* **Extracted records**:
----------
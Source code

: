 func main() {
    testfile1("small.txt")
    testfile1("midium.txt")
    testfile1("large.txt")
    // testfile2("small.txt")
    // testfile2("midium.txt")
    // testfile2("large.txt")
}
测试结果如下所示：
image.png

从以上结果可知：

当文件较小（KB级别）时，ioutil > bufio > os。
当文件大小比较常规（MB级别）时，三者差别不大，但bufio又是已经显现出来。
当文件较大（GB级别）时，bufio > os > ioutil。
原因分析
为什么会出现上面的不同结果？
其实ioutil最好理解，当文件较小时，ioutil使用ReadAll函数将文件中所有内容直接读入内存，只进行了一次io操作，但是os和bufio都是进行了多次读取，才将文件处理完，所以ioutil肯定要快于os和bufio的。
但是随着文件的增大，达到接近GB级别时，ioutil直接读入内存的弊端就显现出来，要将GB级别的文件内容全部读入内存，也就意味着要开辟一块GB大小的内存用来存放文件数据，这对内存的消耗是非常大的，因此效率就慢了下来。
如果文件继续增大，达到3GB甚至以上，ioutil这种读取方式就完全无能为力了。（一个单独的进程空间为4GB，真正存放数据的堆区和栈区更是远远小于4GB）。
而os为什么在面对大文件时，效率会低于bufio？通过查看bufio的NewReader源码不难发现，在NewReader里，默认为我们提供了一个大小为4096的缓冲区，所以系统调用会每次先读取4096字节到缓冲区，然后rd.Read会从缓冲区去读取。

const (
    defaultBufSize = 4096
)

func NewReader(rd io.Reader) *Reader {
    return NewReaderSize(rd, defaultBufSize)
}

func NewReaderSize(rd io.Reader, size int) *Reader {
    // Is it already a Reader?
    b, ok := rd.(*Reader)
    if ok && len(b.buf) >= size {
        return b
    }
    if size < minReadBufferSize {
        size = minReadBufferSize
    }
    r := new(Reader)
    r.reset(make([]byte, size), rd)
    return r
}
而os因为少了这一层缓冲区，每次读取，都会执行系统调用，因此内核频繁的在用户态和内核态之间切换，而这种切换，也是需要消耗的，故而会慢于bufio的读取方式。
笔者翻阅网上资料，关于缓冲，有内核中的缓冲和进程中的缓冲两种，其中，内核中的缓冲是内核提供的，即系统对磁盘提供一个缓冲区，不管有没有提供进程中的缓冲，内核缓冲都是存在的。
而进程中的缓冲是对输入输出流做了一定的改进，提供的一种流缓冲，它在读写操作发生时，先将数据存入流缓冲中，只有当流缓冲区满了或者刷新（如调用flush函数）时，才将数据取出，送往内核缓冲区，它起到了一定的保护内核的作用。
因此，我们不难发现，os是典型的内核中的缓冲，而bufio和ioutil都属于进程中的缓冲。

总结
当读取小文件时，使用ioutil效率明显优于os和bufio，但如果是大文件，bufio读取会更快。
----------
Using the entries above, print each one again without any alteration.

Source code

: func main() {
    testfile1("small.txt")
    testfile1("midium.txt")
    testfile1("large.txt")
    // testfile2("small.txt")
    // testfile2("midium.txt")
    // testfile2("large.txt")
}
测试结果如下所示：
image.png

从以上结果可知：

当文件较小（KB级别）时，ioutil > bufio > os。
当文件大小比较常规（MB级别）时，三者差别不大，但bufio又是已经显现出来。
当文件较大（GB级别）时，bufio > os > ioutil。
原因分析
为什么会出现上面的不同结果？
其实ioutil最好理解，当文件较小时，ioutil使用ReadAll函数将文件中所有内容直接读入内存，只进行了一次io操作，但是os和bufio都是进行了多次读取，才将文件处理完，所以ioutil肯定要快于os和bufio的。
但是随着文件的增大，达到接近GB级别时，ioutil直接读入内存的弊端就显现出来，要将GB级别的文件内容全部读入内存，也就意味着要开辟一块GB大小的内存用来存放文件数据，这对内存的消耗是非常大的，因此效率就慢了下来。
如果文件继续增大，达到3GB甚至以上，ioutil这种读取方式就完全无能为力了。（一个单独的进程空间为4GB，真正存放数据的堆区和栈区更是远远小于4GB）。
而os为什么在面对大文件时，效率会低于bufio？通过查看bufio的NewReader源码不难发现，在NewReader里，默认为我们提供了一个大小为4096的缓冲区，所以系统调用会每次先读取4096字节到缓冲区，然后rd.Read会从缓冲区去读取。

const (
    defaultBufSize = 4096
)

func NewReader(rd io.Reader) *Reader {
    return NewReaderSize(rd, defaultBufSize)
}

func NewReaderSize(rd io.Reader, size int) *Reader {
    // Is it already a Reader?
    b, ok := rd.(*Reader)
    if ok && len(b.buf) >= size {
        return b
    }
    if size < minReadBufferSize {
        size = minReadBufferSize
    }
    r := new(Reader)
    r.reset(make([]byte, size), rd)
    return r
}
而os因为少了这一层缓冲区，每次读取，都会执行系统调用，因此内核频繁的在用户态和内核态之间切换，而这种切换，也是需要消耗的，故而会慢于bufio的读取方式。
笔者翻阅网上资料，关于缓冲，有内核中的缓冲和进程中的缓冲两种，其中，内核中的缓冲是内核提供的，即系统对磁盘提供一个缓冲区，不管有没有提供进程中的缓冲，内核缓冲都是存在的。
而进程中的缓冲是对输入输出流做了一定的改进，提供的一种流缓冲，它在读写操作发生时，先将数据存入流缓冲中，只有当流缓冲区满了或者刷新（如调用flush函数）时，才将数据取出，送往内核缓冲区，它起到了一定的保护内核的作用。
因此，我们不难发现，os是典型的内核中的缓冲，而bufio和ioutil都属于进程中的缓冲。

总结
当读取小文件时，使用ioutil效率明显优于os和bufio，但如果是大文件，bufio读取会更快。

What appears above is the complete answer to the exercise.